Гигантская пирамида, для которой плато служило как бы пьедесталом,
напоминала отсюда крутой скат заснеженной черепичной крыши. И эта
крыша, конечно же, встала бы на пути самолета, если делать заход для
десантирования вдоль плато. Значит, надо идти поперек. В таком случае
вершина останется в стороне. Но тогда узкая полоска плато промелькнет
внизу еще быстрее, за какие-нибудь три-четыре секунды. Как попасть
на нее с высоты 7200 метров, покинув борт самолета, крейсерская скорость
которого 600-700 километров в час?
Впрочем, решение этой задачи больше зависело от экипажа корабля,
нежели от парашютистов. И командир Владимир Казанков со штурманом
Борисом Самутенко провели настоящую исследовательскую работу,
тщательно отсняв все плато и проведя множество «пристрелок». И вот
площадка. Но почему нет никаких знаков? Где альпинисты? Какой
прекрасный, редкостный для высокогорья день! Неужели придется его
упустить.
Сеанс радиосвязи. На борту самолета Галкин, где-то внизу, на плато,
Божуков. Да, альпинисты вышли на плато. Но вышла только передовая
группа, и, значит, вся работа по подготовке к встрече парашютистов еще
впереди. Ведь мало подняться самим, нужно освоить маршрут для спуска
130
людей, которые еще неизвестно как будут себя чувствовать. Разумеется, их
готовили. Был альплагерь, были выходы «на снег», «на лед», «на скалы»,
однако всего этого достаточно разве что для учебного восхождения.
Парашютистов же предстояло спускать по ребру «Буревестника», а этот
наилегчайший путь с плато с учетом высоты вполне соответствовал
маршруту высшей категории трудности.
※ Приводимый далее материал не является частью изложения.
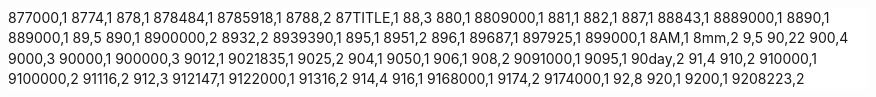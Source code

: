 877000,1
8774,1
878,1
878484,1
8785918,1
8788,2
87TITLE,1
88,3
880,1
8809000,1
881,1
882,1
887,1
88843,1
8889000,1
8890,1
889000,1
89,5
890,1
8900000,2
8932,2
8939390,1
895,1
8951,2
896,1
89687,1
897925,1
899000,1
8AM,1
8mm,2
9,5
90,22
900,4
9000,3
90000,1
900000,3
9012,1
9021835,1
9025,2
904,1
9050,1
906,1
908,2
9091000,1
9095,1
90day,2
91,4
910,2
910000,1
9100000,2
91116,2
912,3
912147,1
9122000,1
91316,2
914,4
916,1
9168000,1
9174,2
9174000,1
92,8
920,1
9200,1
9208223,2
И еще одно обстоятельство – на
высоте 6000 предстоит пройти около 10 километров, только потом начнется
спуск к Фортамбеку. Значит, помощь может понадобиться уже на плато. Не
менее двадцати человек должна насчитывать группа встречи, а этим людям
нужно еще подняться. Словом, Божуков просит перенести прыжок на
четырнадцатое. Парашютисты разочарованы, но Галкин соглашается с Бо-
жуковым. Итак, на четырнадцатое.
Гаснет сигнальный плафон, медленно закрываются створки. И все-таки
работа продолжается; еще один заход на плато, еще сеанс радиосвязи.
Начинается выброска грузов. Вниз летят контейнеры с продуктами,
двухслойная палатка, бочка с бензином, кислородный баллон. Теперь на
плато хоть зимуй, столько всего набросано, на все случаи жизни.
«Бомбометание» прошло довольно точно, только один груз отклонился в
сторону, угодив в склон пика Куйбышева. Но и этот контейнер, покатившись
вниз, в конце концов очутился на площадке. Во время этой вынужденной
«транспортировки» упаковка лопнула, и памирский фирн оказался изрядно
нашпигованным московским печеньем. В ход пошли старые анекдоты:
–У вас есть изюм?
–Есть батоны с изюмом.
–Выковырните, пожалуйста, два килограмма...
Самолет улетел. Ребята поставили палатку, подняли флаг, а из обломков
контейнеров и прочей тары выложили посреди площадки пристрелочный
круг. В центре круга расстелили оранжевый крест. К шести вечера 13
августа, набрав за день более тысячи метров высоты, группы Вячеслава
Глухова и Валентина Иванова вышли к площадке у пика Парашютистов.